Bei einem Aufenthalt in den Vereinigten Staaten im Jahre 1925, anlässlich der Beobachtung einer Sonnenfinsternis, lernte er Harlow Shapley kennen, der ihm zu einem Stipendium verhalf. 1926/27 arbeitete Baade am Harvard-College-Observatorium, am Yerkes-Observatorium, am Lick-Observatorium sowie am Mount-Wilson-Observatorium und untersuchte Sternhaufen und Spiralgalaxien.

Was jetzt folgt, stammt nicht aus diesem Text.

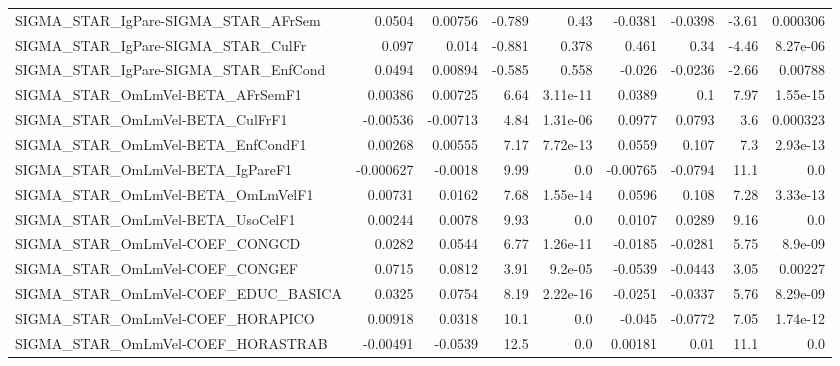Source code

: \begin{tabular}{lrrrrrrrr}
SIGMA\_STAR\_IgPare-SIGMA\_STAR\_AFrSem   &      0.0504 &      0.00756 &   -0.789 &     0.43 &    -0.0381 &     -0.0398 &        -3.61 &      0.000306 \\
SIGMA\_STAR\_IgPare-SIGMA\_STAR\_CulFr    &       0.097 &        0.014 &   -0.881 &    0.378 &      0.461 &        0.34 &        -4.46 &      8.27e-06 \\
SIGMA\_STAR\_IgPare-SIGMA\_STAR\_EnfCond  &      0.0494 &      0.00894 &   -0.585 &    0.558 &     -0.026 &     -0.0236 &        -2.66 &       0.00788 \\
SIGMA\_STAR\_OmLmVel-BETA\_AFrSemF1      &     0.00386 &      0.00725 &     6.64 & 3.11e-11 &     0.0389 &         0.1 &         7.97 &      1.55e-15 \\
SIGMA\_STAR\_OmLmVel-BETA\_CulFrF1       &    -0.00536 &     -0.00713 &     4.84 & 1.31e-06 &     0.0977 &      0.0793 &          3.6 &      0.000323 \\
SIGMA\_STAR\_OmLmVel-BETA\_EnfCondF1     &     0.00268 &      0.00555 &     7.17 & 7.72e-13 &     0.0559 &       0.107 &          7.3 &      2.93e-13 \\
SIGMA\_STAR\_OmLmVel-BETA\_IgPareF1      &   -0.000627 &      -0.0018 &     9.99 &      0.0 &   -0.00765 &     -0.0794 &         11.1 &           0.0 \\
SIGMA\_STAR\_OmLmVel-BETA\_OmLmVelF1     &     0.00731 &       0.0162 &     7.68 & 1.55e-14 &     0.0596 &       0.108 &         7.28 &      3.33e-13 \\
SIGMA\_STAR\_OmLmVel-BETA\_UsoCelF1      &     0.00244 &       0.0078 &     9.93 &      0.0 &     0.0107 &      0.0289 &         9.16 &           0.0 \\
SIGMA\_STAR\_OmLmVel-COEF\_CONGCD        &      0.0282 &       0.0544 &     6.77 & 1.26e-11 &    -0.0185 &     -0.0281 &         5.75 &       8.9e-09 \\
SIGMA\_STAR\_OmLmVel-COEF\_CONGEF        &      0.0715 &       0.0812 &     3.91 &  9.2e-05 &    -0.0539 &     -0.0443 &         3.05 &       0.00227 \\
SIGMA\_STAR\_OmLmVel-COEF\_EDUC\_BASICA   &      0.0325 &       0.0754 &     8.19 & 2.22e-16 &    -0.0251 &     -0.0337 &         5.76 &      8.29e-09 \\
SIGMA\_STAR\_OmLmVel-COEF\_HORAPICO      &     0.00918 &       0.0318 &     10.1 &      0.0 &     -0.045 &     -0.0772 &         7.05 &      1.74e-12 \\
SIGMA\_STAR\_OmLmVel-COEF\_HORASTRAB     &    -0.00491 &      -0.0539 &     12.5 &      0.0 &    0.00181 &        0.01 &         11.1 &           0.0 \\

\end{tabular}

Nach seiner Rückkehr nach Hamburg erhielt Baade im Januar 1928 den Ruf auf eine Professorenstelle und den Direktorposten des Jenaer Observatoriums. Er lehnte ab, weil die gewünschte Ausstattung auch mit Hilfe der Carl-Zeiss-Stiftung nicht erfüllt werden konnte.

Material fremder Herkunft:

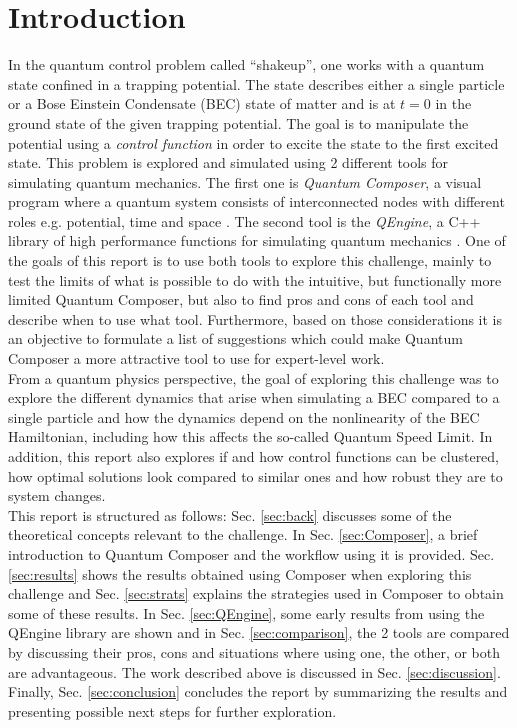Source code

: \documentclass[a4paper, twocolumn]{revtex4-1}
\begin{document}
\section{Introduction}
In the quantum control problem called ``shakeup'', one works with a quantum state confined in a trapping potential. The state describes either a single particle or a Bose Einstein Condensate (BEC) state of matter and is at $t=0$ in the ground state of the given trapping potential. The goal is to manipulate the potential using a \textit{control function} in order to excite the state to the first excited state. This problem is explored and simulated using 2 different tools for simulating quantum mechanics. The first one is \textit{Quantum Composer}, a visual program where a quantum system consists of interconnected nodes with different roles e.g. potential, time and space \cite{ahmed2020quantum}. The second tool is the \textit{QEngine}, a C++ library of high performance functions for simulating quantum mechanics \cite{QEngine}. One of the goals of this report is to use both tools to explore this challenge, mainly to test the limits of what is possible to do with the intuitive, but functionally more limited Quantum Composer, but also to find pros and cons of each tool and describe when to use what tool. Furthermore, based on those considerations it is an objective to formulate a list of suggestions which could make Quantum Composer a more attractive tool to use for expert-level work.\\

From a quantum physics perspective, the goal of exploring this challenge was to explore the different dynamics that arise when simulating a BEC compared to a single particle and how the dynamics depend on the nonlinearity of the BEC Hamiltonian, including how this affects the so-called Quantum Speed Limit. In addition, this report also explores if and how control functions can be clustered, how optimal solutions look compared to similar ones and how robust they are to system changes.\\

This report is structured as follows: Sec. \ref{sec:back} discusses some of the theoretical concepts relevant to the challenge. In Sec. \ref{sec:Composer}, a brief introduction to Quantum Composer and the workflow using it is provided. Sec. \ref{sec:results} shows the results obtained using Composer when exploring this challenge and Sec. \ref{sec:strats} explains the strategies used in Composer to obtain some of these results. In Sec. \ref{sec:QEngine}, some early results from using the QEngine library are shown and in Sec. \ref{sec:comparison}, the 2 tools are compared by discussing their pros, cons and situations where using one, the other, or both are advantageous. The work described above is discussed in Sec. \ref{sec:discussion}. Finally, Sec. \ref{sec:conclusion} concludes the report by summarizing the results and presenting possible next steps for further exploration.
\end{document}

Noch im selben Jahr wurde er an der Universität Hamburg zum Hochschullehrer habilitiert. In seiner Antrittsvorlesung im Januar 1929 benutzte Baade den Begriff „Hauptnova“, in damaliger Zeit ein neues Konzept,[1] für die später Supernova genannte Erscheinung.

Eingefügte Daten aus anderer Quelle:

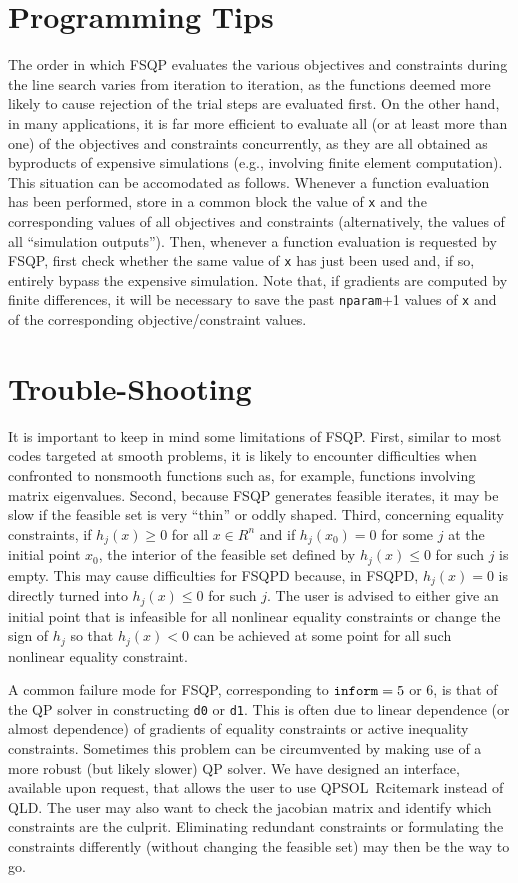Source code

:\section{Programming Tips}
\label{tips}
\noindent
The order in which FSQP evaluates the various objectives and
constraints during the line search varies from iteration to
iteration, as the functions deemed more likely to cause rejection of
the trial steps are evaluated first.  On the other hand, in
many applications, it is far more efficient to evaluate all
(or at least more than one) of the objectives and constraints concurrently,
as they are all obtained as byproducts of expensive simulations
(e.g., involving finite element computation).  This situation
can be accomodated as follows.  Whenever a function evaluation
has been performed, store in a common block the value of {\tt x} 
and the corresponding values of all objectives and constraints (alternatively,
the values of all ``simulation outputs'').  Then, whenever a function
evaluation is requested by FSQP, first check whether the same value of 
{\tt x} has just been used and, if so, entirely bypass the expensive
simulation.   Note that, if gradients are computed by finite differences,
it will be necessary to save the past {\tt nparam}+1 values of {\tt x}
and of the corresponding objective/constraint values.

\section{Trouble-Shooting}
\label{trouble}
\noindent It is important to keep in mind some limitations of FSQP.
First, similar to most codes targeted at smooth problems, it is
likely to encounter difficulties when confronted to nonsmooth
functions such as, for example, functions involving matrix
eigenvalues. Second, because FSQP generates feasible iterates, it may
be slow if the feasible set is very ``thin'' or oddly shaped. 
Third, concerning equality constraints, if $h_j(x)\geq 0$ for all 
$x\in R^n$ and if $h_j(x_0)=0$
for some $j$ at the initial point $x_0$, the interior of the feasible set
defined by $h_j(x)\leq 0$ for such $j$ is empty. This may cause
difficulties for FSQPD because, in FSQPD, $h_j(x)=0$ is directly 
turned into $h_j(x)\leq 0$ for such $j$.
The user is advised to either give an initial point
that is infeasible for all nonlinear equality constraints or change
the sign of $h_j$ so that $h_j(x)<0$ can be achieved at some point
for all such nonlinear equality constraint.

A common failure mode for FSQP, corresponding to ${\tt inform}=5$ or 6,
is that of the QP solver in constructing {\tt d0} or {\tt d1}.
This is often due to linear dependence (or almost dependence) 
of gradients of equality constraints or active inequality constraints.
Sometimes this problem can be circumvented by making use of a more
robust (but likely slower) QP solver.  We have designed an interface,
available upon request, that allows the user to use QPSOL\Lspace {}\
Rcitemark \Rspace{}
instead of QLD. The user may also want to
check the jacobian matrix and identify which constraints are the
culprit.  Eliminating redundant constraints or formulating the constraints 
differently (without changing the feasible set) may then be the way to go.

Im gleichen Jahr heiratete er Johanna Bohlmann, die als technische Assistentin an der Hamburger Sternwarte arbeitete.

1938 wurde er zum korrespondierenden Mitglied der Göttinger Akademie der Wissenschaften gewählt.[2] In den späten 1930er Jahren versuchte man, Baade als Direktor der Hamburger Sternwarte zu gewinnen, er wollte aber auf die günstigen Beobachtungsmöglichkeiten in Kalifornien nicht verzichten. 1942 wurde Otto Heckmann Direktor der Hamburger Sternwarte.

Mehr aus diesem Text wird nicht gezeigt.